The Indiana University Libraries transferred their one millionth volume to the Ruth Lilly Auxiliary Library Facility Tuesday, October 25, 2005. The book, a rare 1734 German translation of Miguel de Cervantes’s Don Quixote, was previously shelved in the Herman B Wells Library.

After the volume is accessioned by the ALF, it will be displayed temporarily in the Lilly Library as part of an exhibit on the 400th anniversary of the first publication of Don Quixote in 1605.

The book will then be housed in the ALF vault at 50 degrees and 30 percent relative humidity and no UV light. “It’s almost the exact climate of Mammoth Cave,” says Vaughn Nuest, manager of the Ruth Lilly Auxiliary Library Facility. The conditions there, Nuest says, can add 300 to 400 years to the life of a book.

In addition to providing superior environmental conditions, the ALF ensures that early printed books that have been stored in the crowded stacks of the Wells Library will be secure and available for future generations of researchers.

“This milestone marks our progress in serving the IU community,” says Patricia Steele, Ruth Lilly Interim Dean of University Libraries. “The Herman B Wells Library reached its capacity for books more than ten years ago, and we are working toward improving conditions there. I am extremely proud of the staff members who have worked so hard to transfer the books and who continue to work hard to deliver requested items to IU students and faculty.”

Materials are being shifted to the ALF to make room on overcrowded shelves in the university libraries. Volumes selected for transfer are low-use materials as well as rare and fragile materials. Nuest leads four full-time staff members and student employees in processing materials, and staff in the E. Lingle Craig Preservation Laboratory provide conservation services.

When materials are transferred to the ALF, they are assigned a bar code, vacuumed, measured, placed in a tray with books of similar size, and shelved in an assigned location. This edition of Des berühmten Ritters, Don Quixote von Mancha, believed to be one of only two existing copies available in North American libraries, will also be placed in a custom-fit protective enclosure. Books are shelved according to size, not call number, and are retrieved using customized inventory software.

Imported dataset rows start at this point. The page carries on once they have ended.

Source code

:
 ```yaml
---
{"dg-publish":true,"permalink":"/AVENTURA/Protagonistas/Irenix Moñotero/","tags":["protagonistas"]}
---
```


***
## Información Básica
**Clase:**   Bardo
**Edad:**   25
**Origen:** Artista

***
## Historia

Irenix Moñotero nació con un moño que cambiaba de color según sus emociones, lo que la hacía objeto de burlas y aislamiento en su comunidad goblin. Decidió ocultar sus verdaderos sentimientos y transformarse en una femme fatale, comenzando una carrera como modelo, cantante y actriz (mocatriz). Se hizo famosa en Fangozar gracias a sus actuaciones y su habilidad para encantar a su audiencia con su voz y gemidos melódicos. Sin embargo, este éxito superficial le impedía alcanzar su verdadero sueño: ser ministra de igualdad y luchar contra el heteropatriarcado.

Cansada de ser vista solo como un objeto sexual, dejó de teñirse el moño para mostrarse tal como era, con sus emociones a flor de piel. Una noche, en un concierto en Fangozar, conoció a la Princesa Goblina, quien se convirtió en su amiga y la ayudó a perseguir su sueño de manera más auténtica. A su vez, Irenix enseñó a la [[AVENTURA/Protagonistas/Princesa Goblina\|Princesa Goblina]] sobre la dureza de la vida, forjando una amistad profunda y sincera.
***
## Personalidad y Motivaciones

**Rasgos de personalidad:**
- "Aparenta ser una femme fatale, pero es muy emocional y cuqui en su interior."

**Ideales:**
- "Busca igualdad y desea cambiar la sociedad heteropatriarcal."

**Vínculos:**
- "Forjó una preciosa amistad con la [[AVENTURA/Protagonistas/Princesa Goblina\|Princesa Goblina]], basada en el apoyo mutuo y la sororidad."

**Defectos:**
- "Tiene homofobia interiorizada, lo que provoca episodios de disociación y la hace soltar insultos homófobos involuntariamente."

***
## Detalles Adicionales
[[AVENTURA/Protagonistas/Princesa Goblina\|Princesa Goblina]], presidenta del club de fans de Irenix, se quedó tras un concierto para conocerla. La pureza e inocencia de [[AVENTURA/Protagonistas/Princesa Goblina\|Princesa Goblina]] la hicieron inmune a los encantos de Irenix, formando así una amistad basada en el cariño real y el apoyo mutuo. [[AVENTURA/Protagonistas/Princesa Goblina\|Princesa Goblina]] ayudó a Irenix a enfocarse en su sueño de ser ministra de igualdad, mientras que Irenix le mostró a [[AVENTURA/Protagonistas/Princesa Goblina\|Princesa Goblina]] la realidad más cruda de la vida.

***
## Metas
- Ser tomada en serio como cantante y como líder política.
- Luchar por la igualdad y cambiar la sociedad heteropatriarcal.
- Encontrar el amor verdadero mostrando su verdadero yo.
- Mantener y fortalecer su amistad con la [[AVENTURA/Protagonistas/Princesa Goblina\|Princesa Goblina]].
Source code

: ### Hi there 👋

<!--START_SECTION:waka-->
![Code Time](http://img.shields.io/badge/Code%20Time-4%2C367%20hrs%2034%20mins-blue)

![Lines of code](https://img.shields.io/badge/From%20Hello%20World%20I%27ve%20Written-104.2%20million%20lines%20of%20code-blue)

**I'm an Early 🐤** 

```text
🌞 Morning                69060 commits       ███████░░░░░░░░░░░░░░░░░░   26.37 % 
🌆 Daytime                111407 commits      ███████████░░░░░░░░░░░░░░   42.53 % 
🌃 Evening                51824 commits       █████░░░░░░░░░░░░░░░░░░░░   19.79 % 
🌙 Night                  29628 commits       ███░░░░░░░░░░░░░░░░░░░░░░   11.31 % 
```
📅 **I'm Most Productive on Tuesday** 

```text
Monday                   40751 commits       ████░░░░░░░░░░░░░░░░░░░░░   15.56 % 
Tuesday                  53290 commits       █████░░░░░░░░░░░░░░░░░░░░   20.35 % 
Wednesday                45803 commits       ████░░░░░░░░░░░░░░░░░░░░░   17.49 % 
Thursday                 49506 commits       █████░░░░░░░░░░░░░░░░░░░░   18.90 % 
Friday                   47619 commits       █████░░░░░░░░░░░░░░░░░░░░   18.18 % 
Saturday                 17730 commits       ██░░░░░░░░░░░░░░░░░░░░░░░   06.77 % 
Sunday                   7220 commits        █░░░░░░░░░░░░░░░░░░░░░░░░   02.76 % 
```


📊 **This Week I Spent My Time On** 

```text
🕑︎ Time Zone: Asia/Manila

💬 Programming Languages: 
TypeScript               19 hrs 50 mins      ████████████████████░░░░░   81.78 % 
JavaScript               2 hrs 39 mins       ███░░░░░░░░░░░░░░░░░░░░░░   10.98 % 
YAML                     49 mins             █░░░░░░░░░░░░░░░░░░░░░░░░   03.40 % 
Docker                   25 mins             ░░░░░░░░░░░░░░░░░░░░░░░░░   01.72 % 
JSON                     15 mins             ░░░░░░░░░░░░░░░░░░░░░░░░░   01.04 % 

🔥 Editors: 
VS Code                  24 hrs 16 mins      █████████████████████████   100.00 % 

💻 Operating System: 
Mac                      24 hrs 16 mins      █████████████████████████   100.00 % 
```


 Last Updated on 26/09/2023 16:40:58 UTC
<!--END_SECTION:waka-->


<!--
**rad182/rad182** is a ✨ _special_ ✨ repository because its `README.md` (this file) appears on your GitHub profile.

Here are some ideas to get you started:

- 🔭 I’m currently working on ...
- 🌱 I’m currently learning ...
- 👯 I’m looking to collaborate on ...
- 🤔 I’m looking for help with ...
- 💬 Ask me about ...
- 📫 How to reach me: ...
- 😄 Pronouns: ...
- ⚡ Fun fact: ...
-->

Approximately 1.5 percent of vault materials have been requested for circulation during the ALF's first three years of operation. Materials requested by noon, Monday through Friday, will be delivered to any one of 21 locations on campus by 5 p.m. “We're like the post office. It's a promise: if you make a request by noon, we'll get it to you that same day,” says Nuest. “There's a hundred percent chance that when you request an item at the ALF, you're going to get it.”


The Ruth Lilly Auxiliary Library was constructed in 2002. It received its first transfer of books on February 17, 2003, and since then has received books, government records, university archives, manuscript collections, and films from all of the Bloomington campus libraries. The vault will hold approximately 2 million items. With enough space for four modules on the land that the ALF occupies, plans are underway to acquire funding to begin construction on a second vault.